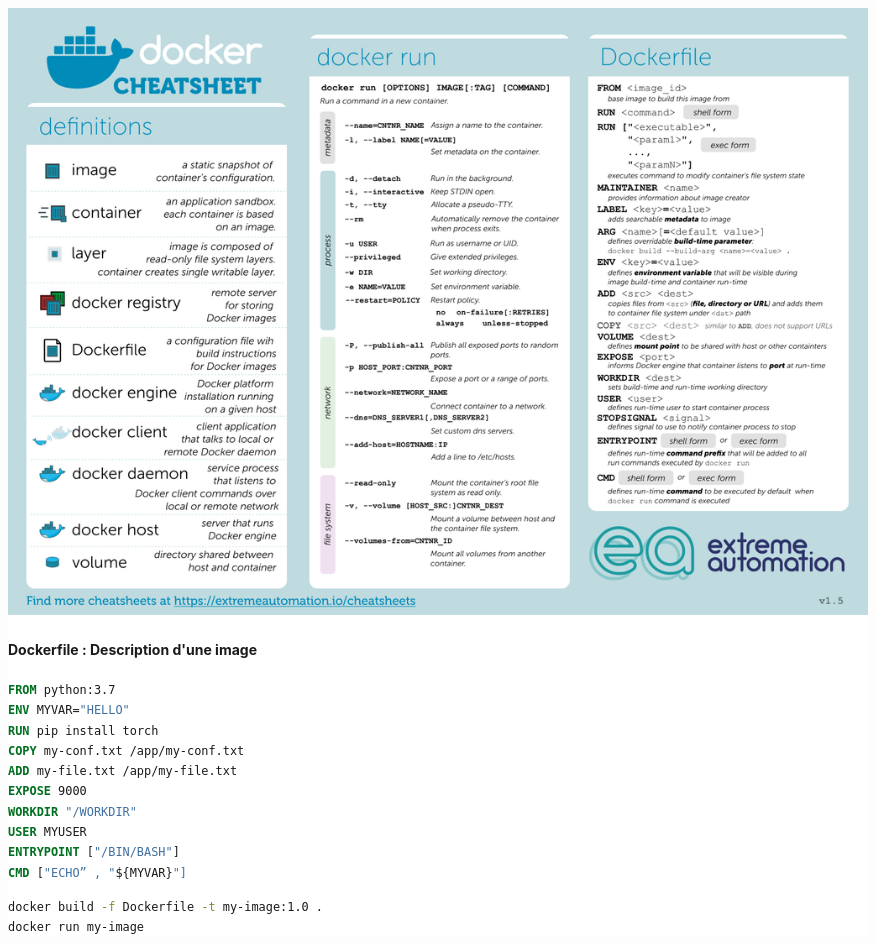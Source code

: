 ![cheatsheet](static/img/docker_cheat_sheet2.png)  



#### Dockerfile : Description d'une image

```Dockerfile
FROM python:3.7
ENV MYVAR="HELLO"
RUN pip install torch
COPY my-conf.txt /app/my-conf.txt
ADD my-file.txt /app/my-file.txt
EXPOSE 9000
WORKDIR "/WORKDIR"
USER MYUSER
ENTRYPOINT ["/BIN/BASH"]
CMD ["ECHO” , "${MYVAR}"]
```

```bash
docker build -f Dockerfile -t my-image:1.0 .
docker run my-image
```

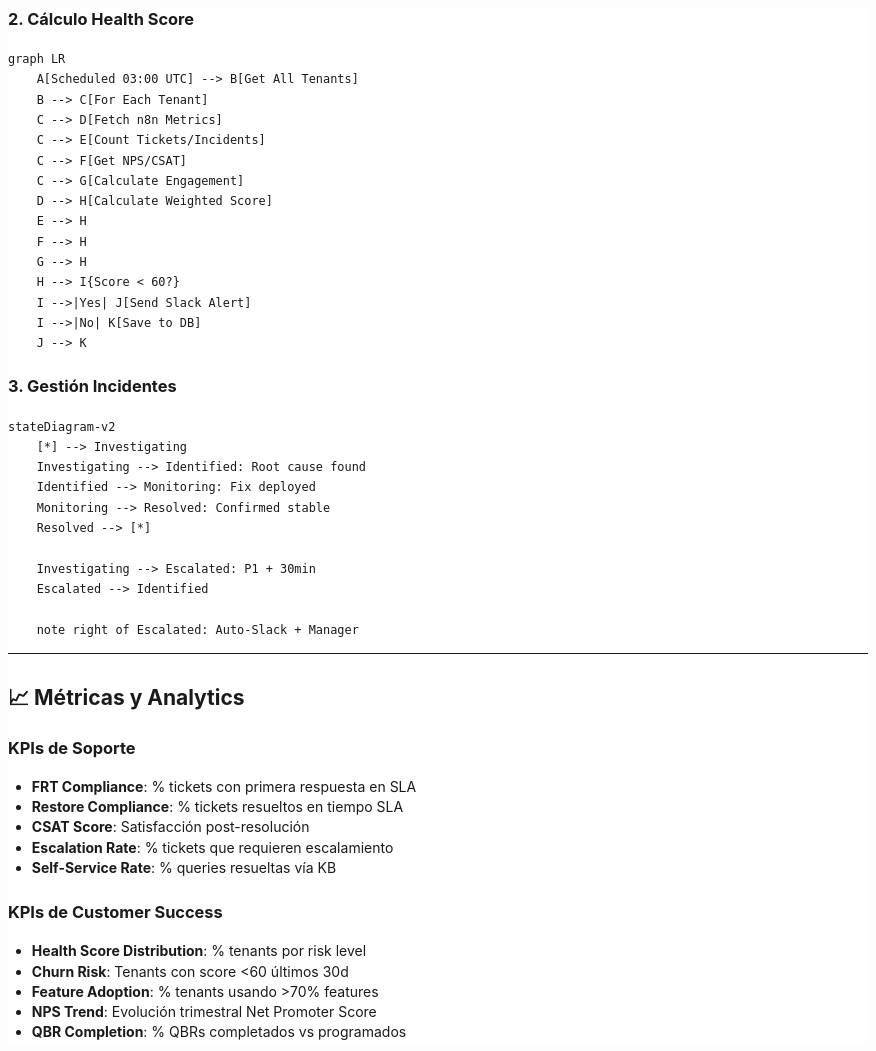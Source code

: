 ### 2. Cálculo Health Score

```mermaid
graph LR
    A[Scheduled 03:00 UTC] --> B[Get All Tenants]
    B --> C[For Each Tenant]
    C --> D[Fetch n8n Metrics]
    C --> E[Count Tickets/Incidents]
    C --> F[Get NPS/CSAT]
    C --> G[Calculate Engagement]
    D --> H[Calculate Weighted Score]
    E --> H
    F --> H
    G --> H
    H --> I{Score < 60?}
    I -->|Yes| J[Send Slack Alert]
    I -->|No| K[Save to DB]
    J --> K
```

### 3. Gestión Incidentes

```mermaid
stateDiagram-v2
    [*] --> Investigating
    Investigating --> Identified: Root cause found
    Identified --> Monitoring: Fix deployed
    Monitoring --> Resolved: Confirmed stable
    Resolved --> [*]
    
    Investigating --> Escalated: P1 + 30min
    Escalated --> Identified
    
    note right of Escalated: Auto-Slack + Manager
```

---

## 📈 Métricas y Analytics

### KPIs de Soporte
- **FRT Compliance**: % tickets con primera respuesta en SLA
- **Restore Compliance**: % tickets resueltos en tiempo SLA
- **CSAT Score**: Satisfacción post-resolución
- **Escalation Rate**: % tickets que requieren escalamiento
- **Self-Service Rate**: % queries resueltas vía KB

### KPIs de Customer Success
- **Health Score Distribution**: % tenants por risk level
- **Churn Risk**: Tenants con score <60 últimos 30d
- **Feature Adoption**: % tenants usando >70% features
- **NPS Trend**: Evolución trimestral Net Promoter Score
- **QBR Completion**: % QBRs completados vs programados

-----

From the entries above, extract each line containing "Calculate".

(SOLUTION TO THE EXERCISE):
    C --> G[Calculate Engagement]
    D --> H[Calculate Weighted Score]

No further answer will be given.